PRESENTATION BY GREGORY AHARONIAN
SOURCE TRANSLATION AND OPTIMIZATION
MR. AHARONIAN;:  Before I address the topic -- I'll mainly be
speaking about software prior art -- there were three kind of
little tidbits that came out of other discussions I thought
I'd share with everyone.
About a year ago, a group either with the German Patent Office
or the European Patent Office did a study of the maintenance
fee renewal process for German patents.  In Germany I guess
they're done every year as opposed to being done every three
or four years, as in the U.S.  So that from an economic
analysis point of view, yearly data is very easy to analyze.
They found that for the computer software industry -- no, for
the computer industry as a whole, that the average length of
the patent was about six or seven years before they
effectively stopped renewing the patent.  So these talks about
lowering the patent life, I mean you could go down as far as
about seven years.  And if you actually look at renewal rates,
it would have absolutely no impact.
It's a little known study, but it's one that probably should
be circulated more widely.
The second thing that was also talked about is, there are a
growing number of investment funds in New York City that are
pooling money to find people with patents so they can go chase
lawsuits and stuff.  So that all these problems we're talking
about are going to get a lot worse because there's going to be
a lot more floating around to play these games.  Especially in
the field of software, there's a definite window of time
before it gets really messy with the monies being thrown into
this stuff.
And the third is a patent I just came across out of Microsoft
that -- I had seen something in there that I had never seen
before.  In the preamble to the specification, they said that
part of the patent specification contained copyrighted
material.  And there was a warning in there of some sort.

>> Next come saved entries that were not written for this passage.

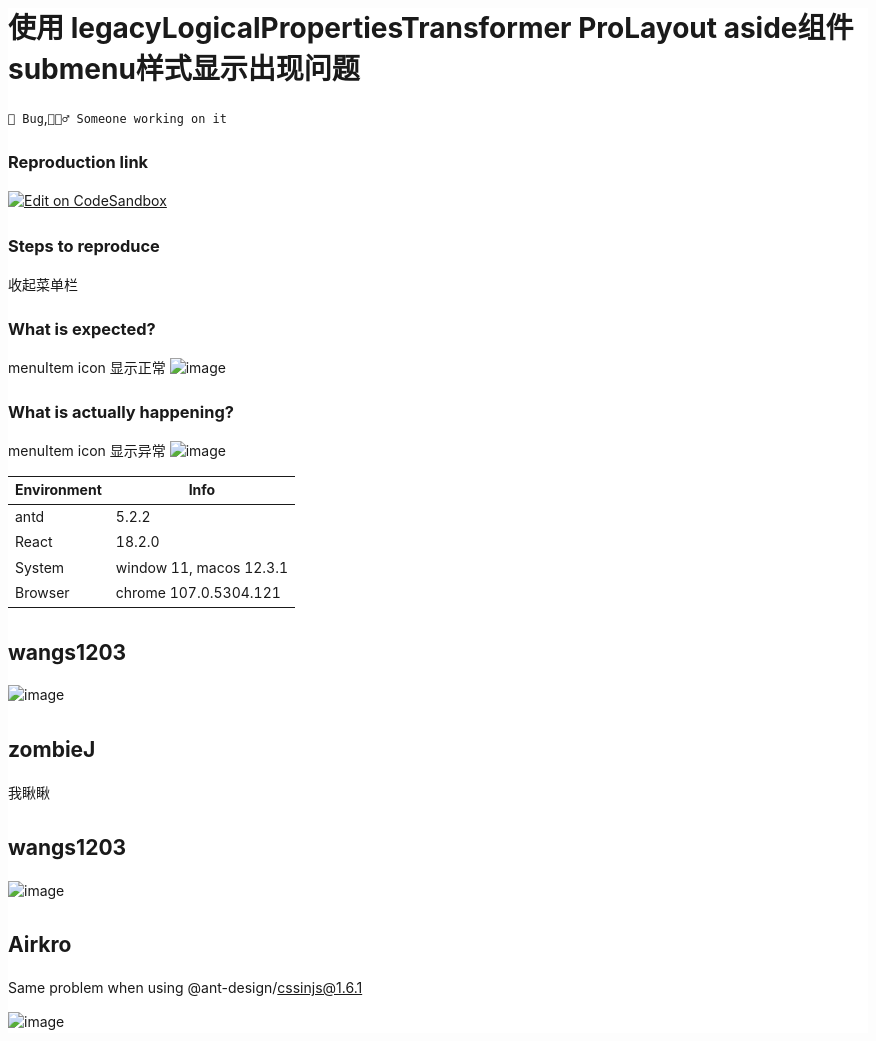 # 使用 legacyLogicalPropertiesTransformer ProLayout aside组件submenu样式显示出现问题

`🐛 Bug`,`👷🏻‍♂️ Someone working on it`

### Reproduction link

[![Edit on CodeSandbox](https://codesandbox.io/static/img/play-codesandbox.svg)](https://codesandbox.io/s/hun-he-dao-hang-forked-7cvtbi?file=/App.tsx)

### Steps to reproduce

收起菜单栏

### What is expected?

menuItem icon 显示正常
<img width="695" alt="image" src="https://user-images.githubusercontent.com/26623688/222037847-33487948-43ca-4196-8496-8ffc5e8010c0.png">

### What is actually happening?

menuItem icon 显示异常
<img width="1214" alt="image" src="https://user-images.githubusercontent.com/26623688/222037612-096ca5b0-da1a-4627-9deb-310e1e843b67.png">

| Environment | Info                    |
| ----------- | ----------------------- |
| antd        | 5.2.2                   |
| React       | 18.2.0                  |
| System      | window 11, macos 12.3.1 |
| Browser     | chrome 107.0.5304.121   |



## wangs1203

  <img width="700" alt="image" src="https://user-images.githubusercontent.com/26623688/222038655-26309ad5-ffaf-40ba-a80b-979d79227859.png">

## zombieJ

我瞅瞅

## wangs1203

  <img width="258" alt="image" src="https://user-images.githubusercontent.com/26623688/222041647-e0af78fc-3a80-42f5-90f0-8b8f9adc1a84.png">

## Airkro

Same problem when using @ant-design/cssinjs@1.6.1

![image](https://user-images.githubusercontent.com/12206891/222407572-d6e572ab-b5fe-45f7-afb0-3266d78cebd4.png)

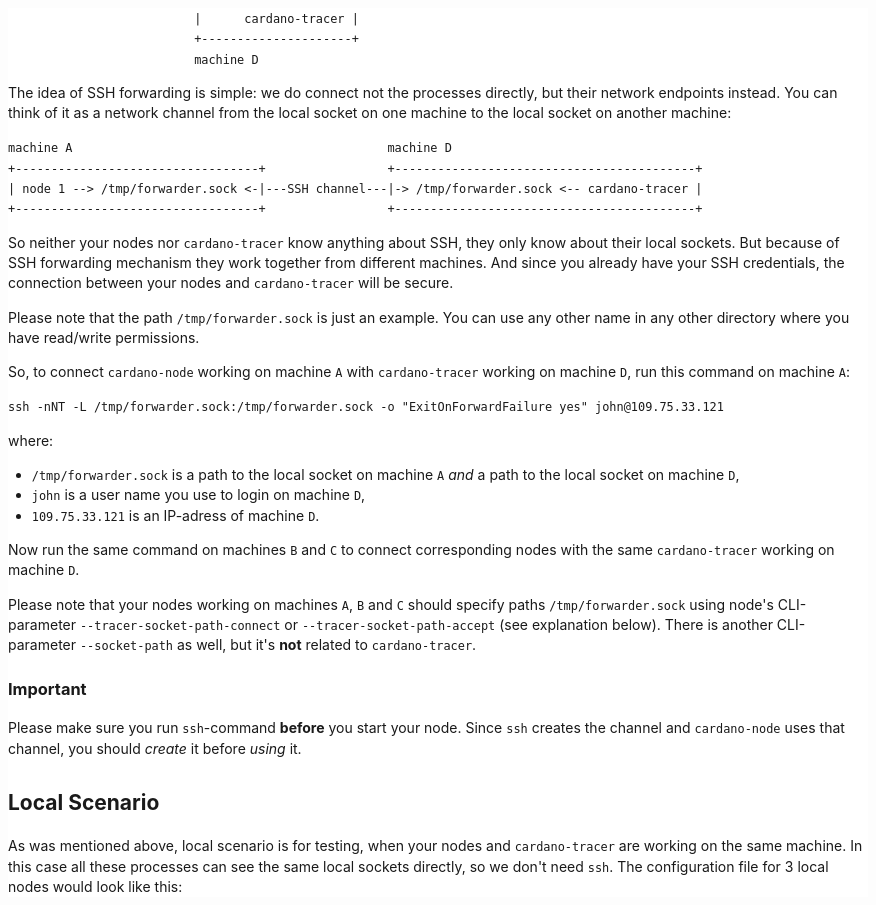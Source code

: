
 ```
                          |      cardano-tracer |
                          +---------------------+
                          machine D
```

The idea of SSH forwarding is simple: we do connect not the processes directly, but their network endpoints instead. You can think of it as a network channel from the local socket on one machine to the local socket on another machine:

```
machine A                                            machine D
+----------------------------------+                 +------------------------------------------+
| node 1 --> /tmp/forwarder.sock <-|---SSH channel---|-> /tmp/forwarder.sock <-- cardano-tracer |
+----------------------------------+                 +------------------------------------------+
```

So neither your nodes nor `cardano-tracer` know anything about SSH, they only know about their local sockets. But because of SSH forwarding mechanism they work together from different machines. And since you already have your SSH credentials, the connection between your nodes and `cardano-tracer` will be secure.

Please note that the path `/tmp/forwarder.sock` is just an example. You can use any other name in any other directory where you have read/write permissions.

So, to connect `cardano-node` working on machine `A` with `cardano-tracer` working on machine `D`, run this command on machine `A`:

```
ssh -nNT -L /tmp/forwarder.sock:/tmp/forwarder.sock -o "ExitOnForwardFailure yes" john@109.75.33.121
```

where:

- `/tmp/forwarder.sock` is a path to the local socket on machine `A` _and_ a path to the local socket on machine `D`,
- `john` is a user name you use to login on machine `D`,
- `109.75.33.121` is an IP-adress of machine `D`.

Now run the same command on machines `B` and `C` to connect corresponding nodes with the same `cardano-tracer` working on machine `D`.

Please note that your nodes working on machines `A`, `B` and `C` should specify paths `/tmp/forwarder.sock` using node's CLI-parameter `--tracer-socket-path-connect` or `--tracer-socket-path-accept` (see explanation below). There is another CLI-parameter `--socket-path` as well, but it's **not** related to `cardano-tracer`.

### Important

Please make sure you run `ssh`-command **before** you start your node. Since `ssh` creates the channel and `cardano-node` uses that channel, you should _create_ it before _using_ it.

## Local Scenario

As was mentioned above, local scenario is for testing, when your nodes and `cardano-tracer` are working on the same machine. In this case all these processes can see the same local sockets directly, so we don't need `ssh`. The configuration file for 3 local nodes would look like this:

It was the first time I've actually seen anything copyrighted
inside of a patent.  And I'm wondering if this is going to be
a whole new family of hybrid copyright patent things that are
going to confuse everyone to death.
COMMISSIONER GOFFNEY;:  Did that happen to be code that was in
there?
MR. AHARONIAN;:  I didn't look.  I was just examining
something over at the Public Search Room, and the first page
had this paragraph that I Xeroxed because it was just
something I'd never seen before.
PARTICIPANT:  For clarification, it's a notice that says that,
for purposes -- that you can copy this patent application or
patent, once it issues, for any purpose you want related to
the patent application.  But you can't -- all other copyright
rights are reserved.  And it's a common practice by
practitioners.
MR. AHARONIAN;:  I'd never seen it before, and I thought it
was kind of interesting.  A couple of us were chuckling.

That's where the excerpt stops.